Der Kaufmann aus Berbia brummte nachdenklich und legte die Stirn in Falten.
»Interessant! Das erklärt dann einiges!«
»Ja, es erklärt, warum sich dieser Kerl nicht so dämlich anstellt, wie man es normalerweise von den Grünhäuten erwartet«, meinte Weng.
»In der Tat!«, zischte Zaydan grimmig.
»Wenn ich ehrlich bin, dann hatte ich vorher noch nie etwas von einer grauäugigen Orkrasse gehört, aber ich bin auch kein Geschichtsgelehrter«, sagte der gedrungene Manchine.
»Grauäugige Orks …«, murmelte sein Herr.
»Es gibt nur noch sehr wenige von ihnen, hat mir Grashrakk erzählt. Und ohne die Grauaugen sind die Grünhäute führerlos, Zaydan.«
»Ha!«, stieß der Händler leise aus und spielte gedankenverloren an seiner wulstigen Unterlippe herum.
»Wenn es nur noch so wenige dieser intelligenten Orks gibt, dann ist es umso notwendiger, gerade jemanden wie Grimzhag auszuschalten. Ich werde mir in den nächsten Tagen ein paar alte Bücher und Schriftrollen besorgen. Vielleicht finde ich ja noch etwas mehr über diese Grauaugenorks heraus«, sagte Zaydan.
»Ich habe bereits in der Bibliothek von Kin-Weig im großen Buch der manchinischen Geschichte von Konzu Heng geblättert«, antwortete Weng.
»Tatsächlich? Sehr fleißig, mein Lieber! Und?« Shargut war gespannt.
»Ich war heute Morgen sehr lange im Archiv und habe nicht nur in dem alten Schinken von Konzu Heng nach Hinweisen auf eine grauäugige Orkrasse gesucht, aber ich habe fast nichts darüber gefunden. Über die Grünhäute der Steppen steht im Allgemeinen kaum etwas in den manchinischen Chroniken. Sie sind einfach zu unwichtig, um viel über sie zu schreiben«, erläuterte der Gehilfe.
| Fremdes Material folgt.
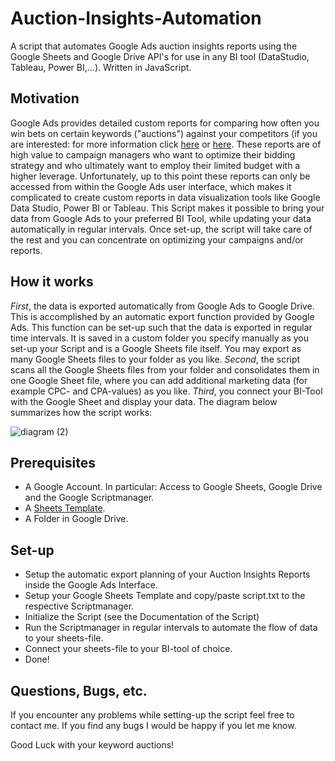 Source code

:# Auction-Insights-Automation
A script that automates Google Ads auction insights reports using the Google Sheets and Google Drive API's for use in any BI tool (DataStudio, Tableau, Power BI,...). Written in JavaScript.

## Motivation
Google Ads provides detailed custom reports for comparing how often you win bets on certain keywords ("auctions") against your competitors (if you are interested: for more information click [here](https://www.youtube.com/watch?v=xjgDWOXXmtc) or [here](https://support.google.com/google-ads/answer/2579754?hl=en). These reports are of high value to campaign managers who want to optimize their bidding strategy and who ultimately want to employ their limited budget with a higher leverage. Unfortunately, up to this point these reports can only be accessed from within the Google Ads user interface, which makes it complicated to create custom reports in data visualization tools like Google Data Studio, Power BI or Tableau. This Script makes it possible to bring your data from Google Ads to your preferred BI Tool, while updating your data automatically in regular intervals. Once set-up, the script will take care of the rest and you can concentrate on optimizing your campaigns and/or reports.

## How it works

*First*, the data is exported automatically from Google Ads to Google Drive. This is accomplished by an automatic export function provided by Google Ads. This function can be set-up such that the data is exported in regular time intervals. It is saved in a custom folder you specify manually as you set-up your Script and is a Google Sheets file itself. You may export as many Google Sheets files to your folder as you like. 
*Second*, the script scans all the Google Sheets files from your folder and consolidates them in one Google Sheet file, where you can add additional marketing data (for example CPC- and CPA-values) as you like. 
*Third*, you connect your BI-Tool with the Google Sheet and display your data.
The diagram below summarizes how the script works:

![diagram (2)](https://user-images.githubusercontent.com/69138900/109516707-c7cb0e80-7aa8-11eb-9f16-8ac15a18de8d.jpg)

## Prerequisites
- A Google Account. In particular: Access to Google Sheets, Google Drive and the Google Scriptmanager.
- A [Sheets Template](https://docs.google.com/spreadsheets/d/1tE4iAT9wNRYPmf5za7IYr-LiGHYBecBqTY0UvPGVpyo/edit?usp=sharing).
- A Folder in Google Drive.

## Set-up
- Setup the automatic export planning of your Auction Insights Reports inside the Google Ads Interface.
- Setup your Google Sheets Template and copy/paste script.txt to the respective Scriptmanager.
- Initialize the Script (see the Documentation of the Script)
- Run the Scriptmanager in regular intervals to automate the flow of data to your sheets-file.
- Connect your sheets-file to your BI-tool of choice.
- Done!

## Questions, Bugs, etc.
If you encounter any problems while setting-up the script feel free to contact me. If you find any bugs I would be happy if you let me know.

Good Luck with your keyword auctions!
Zaydan schnaufte enttäuscht und erwiderte: »Naja, grauäugige Orks hin oder her. So wichtig ist die Geschichte dieses Drecksvolkes sowieso nicht. Außerdem verdient man mit diesen Dingen kein Geld. Dieser Grimzhag wird bald krepiert sein und dann können wir uns endlich wieder in Ruhe mit unseren Geschäften befassen.«
»Das ist wohl wahr! Wir haben eine schöne Schlinge um den Hals dieses großmäuligen Orks gelegt. König Baudrogg frisst uns aus der Hand, die Karawanen können wieder sicher nach Westen ziehen und sobald sich Grimzhag einen Schluck Steppenschnaps genehmigen will, wird das sein letzter Trank sein. Alles verläuft nach Plan! Was wollen wir mehr!«, zischelte Weng und wirkte in diesem Moment so giftig wie Grashrakks Steppenschnaps selbst.